DOI: 10.1484/j.cnt.5.154955 ISSN: 0008-8994

Professional Identities on Display

Magne Brekke Rabben, Annette Lykknes

The academic office can be regarded as both a public and a private place, and as a place where professional identity is formed, reproduced, presented, and displayed. The academic office is therefore well suited to study the relationship between office use, office materiality and spatiality, disciplinary identity, and a professional's presentation of self. In this article, we use the artefacts on display in photographs of offices to understand how objects help humans form and experience identity, and how the entanglement of humans and objects in academic offices testifies to the private and public image of the professor's role in society over time. Four professor offices from the Norwegian University of Science and Technology in Trondheim (NTNU), spanning the period 1927 to 2022 and the disciplines of chemistry, architecture, and sociolinguistics, were selected for the study, using what Frank Cochoy has termed “an archaeology of present times.” We find that all four of the offices in question communicate professional and disciplinary identity through their spatiality and material objects.

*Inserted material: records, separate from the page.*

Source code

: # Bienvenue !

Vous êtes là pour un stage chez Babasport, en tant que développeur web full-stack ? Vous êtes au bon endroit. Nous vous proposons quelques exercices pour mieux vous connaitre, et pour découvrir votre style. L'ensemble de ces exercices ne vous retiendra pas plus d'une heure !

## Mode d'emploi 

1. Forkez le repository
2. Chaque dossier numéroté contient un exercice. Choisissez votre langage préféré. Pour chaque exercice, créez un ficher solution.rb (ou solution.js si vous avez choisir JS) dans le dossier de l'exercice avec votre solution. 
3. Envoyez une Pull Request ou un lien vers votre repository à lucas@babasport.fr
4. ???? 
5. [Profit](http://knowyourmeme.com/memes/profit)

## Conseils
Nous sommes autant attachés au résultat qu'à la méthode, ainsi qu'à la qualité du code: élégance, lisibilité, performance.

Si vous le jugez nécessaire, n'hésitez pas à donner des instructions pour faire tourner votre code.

Some examples are instruments, beakers and test tubes for chemistry research, molecular models, document folders, papers, books, posters, artwork, building models, plans and maps, and the use of furniture. Their functions in the office are layered with complex and entangled relations, both physical and symbolic, to each other, to the academic occupying the office, and (through their connotations) to society at large. Together, they also illustrate differences in disciplinary spatial traditions and how technological development has influenced office materiality. Our study sheds light on the changing role of the professor during the last 100 years. Specifically, we argue that the photos of academic offices demonstrate an increasing entanglement between the private and the professional over time.